Given entries:
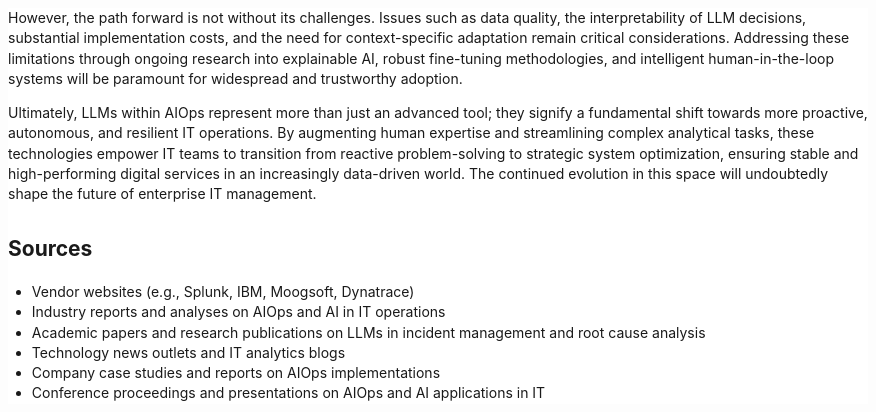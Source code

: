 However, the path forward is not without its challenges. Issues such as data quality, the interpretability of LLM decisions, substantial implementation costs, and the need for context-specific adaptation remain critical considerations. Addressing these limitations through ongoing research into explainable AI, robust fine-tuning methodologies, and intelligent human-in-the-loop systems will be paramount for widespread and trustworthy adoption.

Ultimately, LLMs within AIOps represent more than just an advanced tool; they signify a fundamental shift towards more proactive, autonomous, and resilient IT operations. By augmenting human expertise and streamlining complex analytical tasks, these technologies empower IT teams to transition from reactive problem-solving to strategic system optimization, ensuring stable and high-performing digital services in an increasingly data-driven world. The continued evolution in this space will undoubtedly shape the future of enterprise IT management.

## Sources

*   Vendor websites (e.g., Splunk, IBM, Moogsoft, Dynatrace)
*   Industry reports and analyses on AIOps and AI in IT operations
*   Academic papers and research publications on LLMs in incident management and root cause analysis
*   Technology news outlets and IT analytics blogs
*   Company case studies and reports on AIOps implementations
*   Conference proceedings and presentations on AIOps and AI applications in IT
--
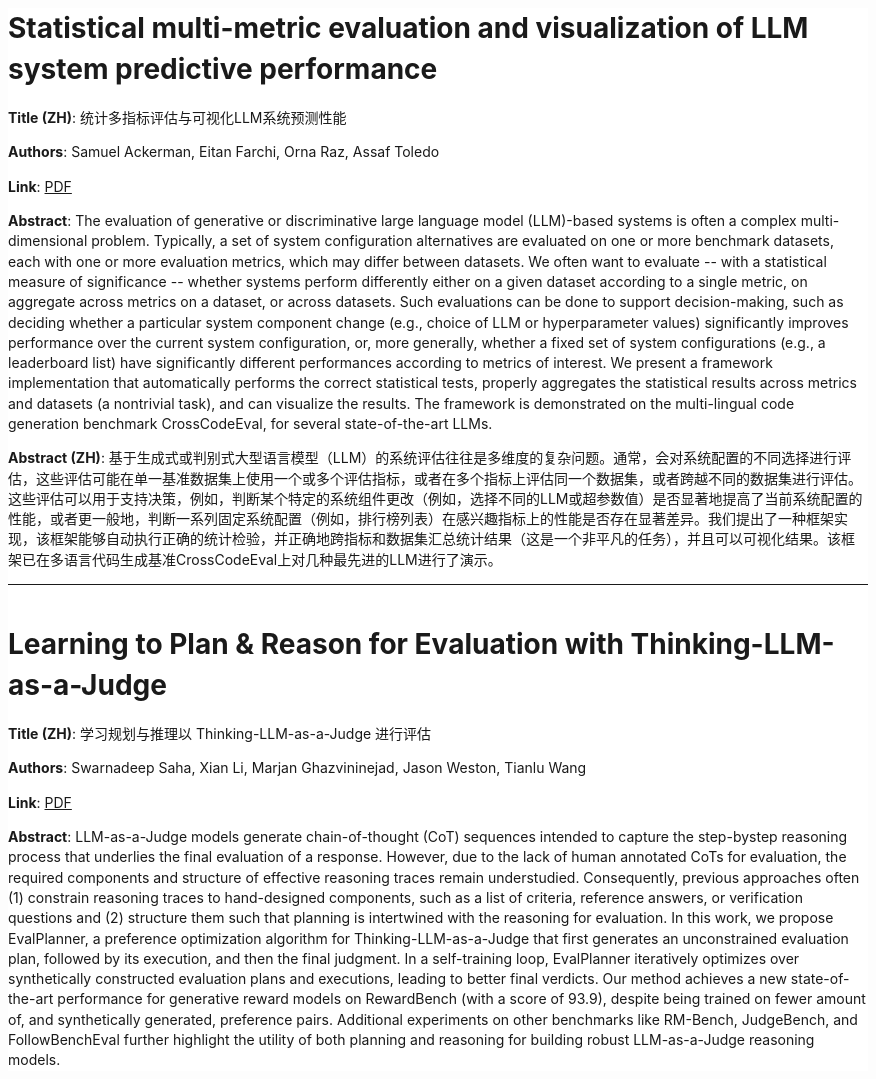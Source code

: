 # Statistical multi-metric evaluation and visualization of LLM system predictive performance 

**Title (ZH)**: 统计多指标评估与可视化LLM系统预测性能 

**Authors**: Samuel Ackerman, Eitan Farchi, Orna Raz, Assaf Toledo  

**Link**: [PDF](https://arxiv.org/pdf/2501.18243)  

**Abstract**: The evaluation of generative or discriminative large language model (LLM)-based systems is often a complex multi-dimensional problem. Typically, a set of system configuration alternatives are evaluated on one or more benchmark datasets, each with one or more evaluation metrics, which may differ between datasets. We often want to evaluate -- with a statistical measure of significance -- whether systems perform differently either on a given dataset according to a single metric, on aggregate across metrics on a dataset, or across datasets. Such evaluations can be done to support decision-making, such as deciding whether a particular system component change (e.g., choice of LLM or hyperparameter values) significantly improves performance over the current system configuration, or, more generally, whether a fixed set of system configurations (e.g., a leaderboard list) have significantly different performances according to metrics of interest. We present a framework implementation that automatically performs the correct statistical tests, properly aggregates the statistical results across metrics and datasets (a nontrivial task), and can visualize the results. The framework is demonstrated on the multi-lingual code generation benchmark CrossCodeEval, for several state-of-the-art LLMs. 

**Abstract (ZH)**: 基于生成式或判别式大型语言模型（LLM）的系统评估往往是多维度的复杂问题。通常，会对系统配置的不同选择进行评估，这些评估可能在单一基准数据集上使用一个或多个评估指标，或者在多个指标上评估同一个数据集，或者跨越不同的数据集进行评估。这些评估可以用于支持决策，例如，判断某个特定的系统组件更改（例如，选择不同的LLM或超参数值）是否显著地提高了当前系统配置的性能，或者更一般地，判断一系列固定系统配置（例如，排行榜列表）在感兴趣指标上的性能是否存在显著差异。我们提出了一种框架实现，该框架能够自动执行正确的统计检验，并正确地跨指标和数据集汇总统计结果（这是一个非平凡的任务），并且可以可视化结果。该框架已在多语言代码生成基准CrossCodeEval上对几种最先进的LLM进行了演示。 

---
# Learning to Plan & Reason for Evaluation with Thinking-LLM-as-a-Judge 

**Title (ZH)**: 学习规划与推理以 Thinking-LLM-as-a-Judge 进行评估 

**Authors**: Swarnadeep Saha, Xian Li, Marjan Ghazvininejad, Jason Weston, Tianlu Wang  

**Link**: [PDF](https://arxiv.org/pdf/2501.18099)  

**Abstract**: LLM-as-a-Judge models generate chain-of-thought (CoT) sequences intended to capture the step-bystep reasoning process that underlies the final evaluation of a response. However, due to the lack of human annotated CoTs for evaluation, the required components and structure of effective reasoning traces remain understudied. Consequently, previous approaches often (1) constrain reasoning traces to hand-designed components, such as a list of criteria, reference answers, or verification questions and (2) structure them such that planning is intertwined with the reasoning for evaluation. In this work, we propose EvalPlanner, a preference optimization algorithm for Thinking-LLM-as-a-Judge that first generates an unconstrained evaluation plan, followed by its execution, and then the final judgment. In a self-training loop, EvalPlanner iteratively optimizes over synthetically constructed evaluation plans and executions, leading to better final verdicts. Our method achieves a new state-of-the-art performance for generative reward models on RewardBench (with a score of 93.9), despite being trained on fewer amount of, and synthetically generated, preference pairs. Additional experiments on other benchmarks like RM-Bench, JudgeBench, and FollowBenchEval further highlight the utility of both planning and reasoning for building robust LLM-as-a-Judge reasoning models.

Task details:
Would you copy out exactly the lines above that start at the one containing "on AIOps implementations" and end at the one containing "applications in IT", inclusive?

Answer to this task:
*   Company case studies and reports on AIOps implementations
*   Conference proceedings and presentations on AIOps and AI applications in IT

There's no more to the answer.